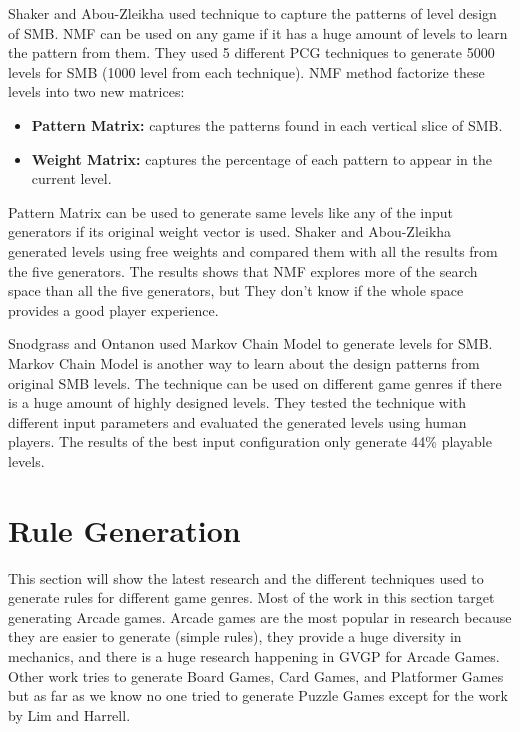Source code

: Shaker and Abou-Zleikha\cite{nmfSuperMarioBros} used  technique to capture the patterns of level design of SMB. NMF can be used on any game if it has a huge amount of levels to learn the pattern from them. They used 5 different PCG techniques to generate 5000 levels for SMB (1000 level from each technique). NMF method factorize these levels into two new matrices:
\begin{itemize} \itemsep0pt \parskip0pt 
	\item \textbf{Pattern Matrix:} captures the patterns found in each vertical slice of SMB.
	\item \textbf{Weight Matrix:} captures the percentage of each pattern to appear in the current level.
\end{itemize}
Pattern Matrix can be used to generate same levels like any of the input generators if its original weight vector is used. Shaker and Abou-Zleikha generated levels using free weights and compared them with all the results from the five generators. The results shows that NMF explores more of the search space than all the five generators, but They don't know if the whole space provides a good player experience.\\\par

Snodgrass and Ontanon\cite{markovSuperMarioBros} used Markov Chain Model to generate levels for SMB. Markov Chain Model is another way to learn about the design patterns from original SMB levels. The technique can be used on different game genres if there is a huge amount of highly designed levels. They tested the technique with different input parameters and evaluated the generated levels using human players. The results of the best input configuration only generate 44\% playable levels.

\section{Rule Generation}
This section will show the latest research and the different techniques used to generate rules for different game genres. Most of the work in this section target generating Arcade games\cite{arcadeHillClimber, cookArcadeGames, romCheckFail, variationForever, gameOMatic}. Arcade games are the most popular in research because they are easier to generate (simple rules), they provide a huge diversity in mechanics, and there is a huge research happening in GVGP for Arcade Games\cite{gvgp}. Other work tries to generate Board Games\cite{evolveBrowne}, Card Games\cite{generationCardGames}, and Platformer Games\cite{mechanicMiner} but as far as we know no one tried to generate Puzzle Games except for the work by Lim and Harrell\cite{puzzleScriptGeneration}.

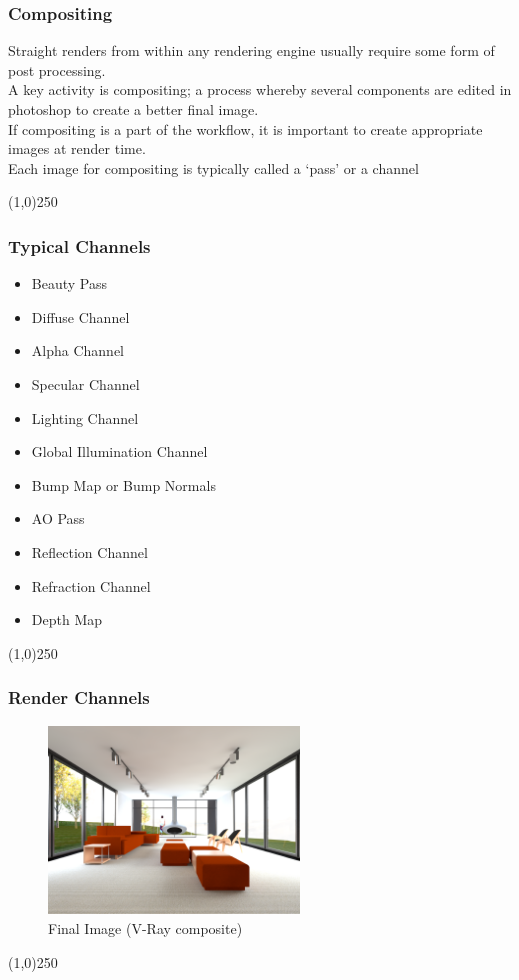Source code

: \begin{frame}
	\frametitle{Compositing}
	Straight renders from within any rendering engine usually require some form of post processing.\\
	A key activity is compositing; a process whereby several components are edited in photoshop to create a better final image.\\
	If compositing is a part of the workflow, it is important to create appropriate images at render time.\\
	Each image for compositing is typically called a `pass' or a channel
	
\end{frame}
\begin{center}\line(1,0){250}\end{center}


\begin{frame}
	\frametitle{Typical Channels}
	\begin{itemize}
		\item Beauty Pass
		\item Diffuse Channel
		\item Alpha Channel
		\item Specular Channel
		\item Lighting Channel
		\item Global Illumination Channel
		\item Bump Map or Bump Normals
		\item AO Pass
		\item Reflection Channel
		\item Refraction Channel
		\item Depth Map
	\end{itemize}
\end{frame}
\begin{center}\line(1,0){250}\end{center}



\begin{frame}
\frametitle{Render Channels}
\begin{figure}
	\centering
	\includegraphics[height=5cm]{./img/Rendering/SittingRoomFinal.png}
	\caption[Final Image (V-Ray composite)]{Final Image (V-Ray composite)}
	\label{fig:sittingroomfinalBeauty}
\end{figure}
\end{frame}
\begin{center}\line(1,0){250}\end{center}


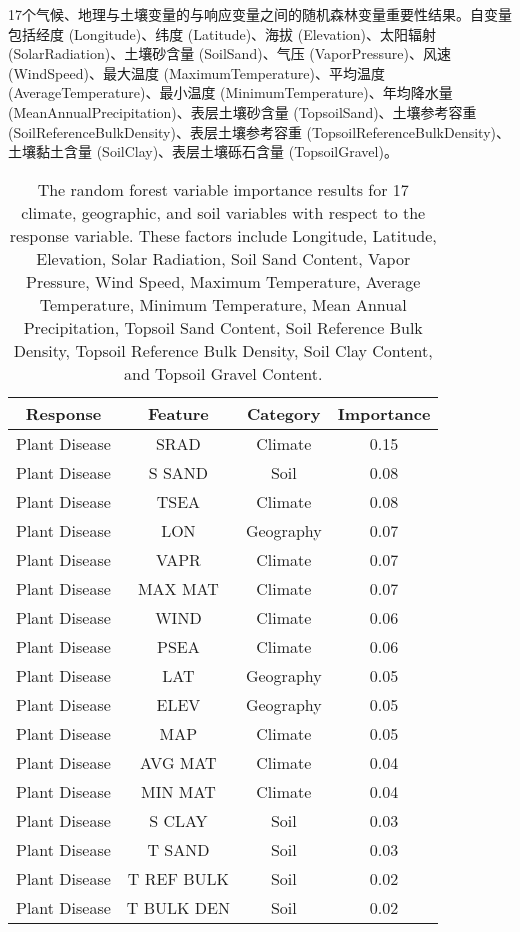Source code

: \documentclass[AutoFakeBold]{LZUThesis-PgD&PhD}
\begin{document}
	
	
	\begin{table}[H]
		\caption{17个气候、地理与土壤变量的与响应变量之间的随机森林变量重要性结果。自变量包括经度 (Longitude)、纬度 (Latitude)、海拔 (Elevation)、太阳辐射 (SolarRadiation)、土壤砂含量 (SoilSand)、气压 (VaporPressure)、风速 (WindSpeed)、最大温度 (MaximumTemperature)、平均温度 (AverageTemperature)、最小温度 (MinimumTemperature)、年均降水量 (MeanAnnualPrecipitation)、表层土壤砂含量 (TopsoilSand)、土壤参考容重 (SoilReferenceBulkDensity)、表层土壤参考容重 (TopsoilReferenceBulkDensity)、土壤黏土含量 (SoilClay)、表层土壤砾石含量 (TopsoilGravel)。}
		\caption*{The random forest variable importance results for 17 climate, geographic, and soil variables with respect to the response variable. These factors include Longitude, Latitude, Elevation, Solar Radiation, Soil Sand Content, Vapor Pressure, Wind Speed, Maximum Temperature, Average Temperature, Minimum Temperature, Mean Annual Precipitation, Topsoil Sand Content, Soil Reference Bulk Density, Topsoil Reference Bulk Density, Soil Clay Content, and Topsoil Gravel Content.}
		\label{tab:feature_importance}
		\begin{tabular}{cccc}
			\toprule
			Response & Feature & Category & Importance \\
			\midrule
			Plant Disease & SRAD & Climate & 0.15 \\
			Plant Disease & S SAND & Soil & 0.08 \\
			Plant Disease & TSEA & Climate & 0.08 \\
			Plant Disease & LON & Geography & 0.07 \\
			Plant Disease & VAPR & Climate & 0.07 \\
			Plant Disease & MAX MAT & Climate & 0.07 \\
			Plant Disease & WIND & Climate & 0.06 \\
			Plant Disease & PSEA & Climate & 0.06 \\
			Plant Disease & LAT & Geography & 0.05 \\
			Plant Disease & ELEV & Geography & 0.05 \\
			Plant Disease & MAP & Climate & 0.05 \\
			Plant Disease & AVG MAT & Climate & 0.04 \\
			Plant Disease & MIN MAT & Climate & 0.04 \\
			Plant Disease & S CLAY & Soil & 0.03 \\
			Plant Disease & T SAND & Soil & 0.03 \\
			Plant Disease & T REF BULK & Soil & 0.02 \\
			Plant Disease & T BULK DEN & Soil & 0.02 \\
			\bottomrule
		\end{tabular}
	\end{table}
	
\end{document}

• • •

* Exercise objective: The preceding entries should be duplicated word for word; no picture belongs in the copy.

* Written response:
Source code

: Shaker and Abou-Zleikha\cite{nmfSuperMarioBros} used  technique to capture the patterns of level design of SMB. NMF can be used on any game if it has a huge amount of levels to learn the pattern from them. They used 5 different PCG techniques to generate 5000 levels for SMB (1000 level from each technique). NMF method factorize these levels into two new matrices:
\begin{itemize} \itemsep0pt \parskip0pt 
	\item \textbf{Pattern Matrix:} captures the patterns found in each vertical slice of SMB.
	\item \textbf{Weight Matrix:} captures the percentage of each pattern to appear in the current level.
\end{itemize}
Pattern Matrix can be used to generate same levels like any of the input generators if its original weight vector is used. Shaker and Abou-Zleikha generated levels using free weights and compared them with all the results from the five generators. The results shows that NMF explores more of the search space than all the five generators, but They don't know if the whole space provides a good player experience.\\\par

Snodgrass and Ontanon\cite{markovSuperMarioBros} used Markov Chain Model to generate levels for SMB. Markov Chain Model is another way to learn about the design patterns from original SMB levels. The technique can be used on different game genres if there is a huge amount of highly designed levels. They tested the technique with different input parameters and evaluated the generated levels using human players. The results of the best input configuration only generate 44\% playable levels.

\section{Rule Generation}
This section will show the latest research and the different techniques used to generate rules for different game genres. Most of the work in this section target generating Arcade games\cite{arcadeHillClimber, cookArcadeGames, romCheckFail, variationForever, gameOMatic}. Arcade games are the most popular in research because they are easier to generate (simple rules), they provide a huge diversity in mechanics, and there is a huge research happening in GVGP for Arcade Games\cite{gvgp}. Other work tries to generate Board Games\cite{evolveBrowne}, Card Games\cite{generationCardGames}, and Platformer Games\cite{mechanicMiner} but as far as we know no one tried to generate Puzzle Games except for the work by Lim and Harrell\cite{puzzleScriptGeneration}.

Source code

: \begin{frame}
	\frametitle{Compositing}
	Straight renders from within any rendering engine usually require some form of post processing.\\
	A key activity is compositing; a process whereby several components are edited in photoshop to create a better final image.\\
	If compositing is a part of the workflow, it is important to create appropriate images at render time.\\
	Each image for compositing is typically called a `pass' or a channel
	
\end{frame}
\begin{center}\line(1,0){250}\end{center}


\begin{frame}
	\frametitle{Typical Channels}
	\begin{itemize}
		\item Beauty Pass
		\item Diffuse Channel
		\item Alpha Channel
		\item Specular Channel
		\item Lighting Channel
		\item Global Illumination Channel
		\item Bump Map or Bump Normals
		\item AO Pass
		\item Reflection Channel
		\item Refraction Channel
		\item Depth Map
	\end{itemize}
\end{frame}
\begin{center}\line(1,0){250}\end{center}



\begin{frame}
\frametitle{Render Channels}
\begin{figure}
	\centering
	\includegraphics[height=5cm]{./img/Rendering/SittingRoomFinal.png}
	\caption[Final Image (V-Ray composite)]{Final Image (V-Ray composite)}
	\label{fig:sittingroomfinalBeauty}
\end{figure}
\end{frame}
\begin{center}\line(1,0){250}\end{center}


Source code

: \documentclass[AutoFakeBold]{LZUThesis-PgD&PhD}
\begin{document}
	
	
	\begin{table}[H]
		\caption{17个气候、地理与土壤变量的与响应变量之间的随机森林变量重要性结果。自变量包括经度 (Longitude)、纬度 (Latitude)、海拔 (Elevation)、太阳辐射 (SolarRadiation)、土壤砂含量 (SoilSand)、气压 (VaporPressure)、风速 (WindSpeed)、最大温度 (MaximumTemperature)、平均温度 (AverageTemperature)、最小温度 (MinimumTemperature)、年均降水量 (MeanAnnualPrecipitation)、表层土壤砂含量 (TopsoilSand)、土壤参考容重 (SoilReferenceBulkDensity)、表层土壤参考容重 (TopsoilReferenceBulkDensity)、土壤黏土含量 (SoilClay)、表层土壤砾石含量 (TopsoilGravel)。}
		\caption*{The random forest variable importance results for 17 climate, geographic, and soil variables with respect to the response variable. These factors include Longitude, Latitude, Elevation, Solar Radiation, Soil Sand Content, Vapor Pressure, Wind Speed, Maximum Temperature, Average Temperature, Minimum Temperature, Mean Annual Precipitation, Topsoil Sand Content, Soil Reference Bulk Density, Topsoil Reference Bulk Density, Soil Clay Content, and Topsoil Gravel Content.}
		\label{tab:feature_importance}
		\begin{tabular}{cccc}
			\toprule
			Response & Feature & Category & Importance \\
			\midrule
			Plant Disease & SRAD & Climate & 0.15 \\
			Plant Disease & S SAND & Soil & 0.08 \\
			Plant Disease & TSEA & Climate & 0.08 \\
			Plant Disease & LON & Geography & 0.07 \\
			Plant Disease & VAPR & Climate & 0.07 \\
			Plant Disease & MAX MAT & Climate & 0.07 \\
			Plant Disease & WIND & Climate & 0.06 \\
			Plant Disease & PSEA & Climate & 0.06 \\
			Plant Disease & LAT & Geography & 0.05 \\
			Plant Disease & ELEV & Geography & 0.05 \\
			Plant Disease & MAP & Climate & 0.05 \\
			Plant Disease & AVG MAT & Climate & 0.04 \\
			Plant Disease & MIN MAT & Climate & 0.04 \\
			Plant Disease & S CLAY & Soil & 0.03 \\
			Plant Disease & T SAND & Soil & 0.03 \\
			Plant Disease & T REF BULK & Soil & 0.02 \\
			Plant Disease & T BULK DEN & Soil & 0.02 \\
			\bottomrule
		\end{tabular}
	\end{table}
	
\end{document}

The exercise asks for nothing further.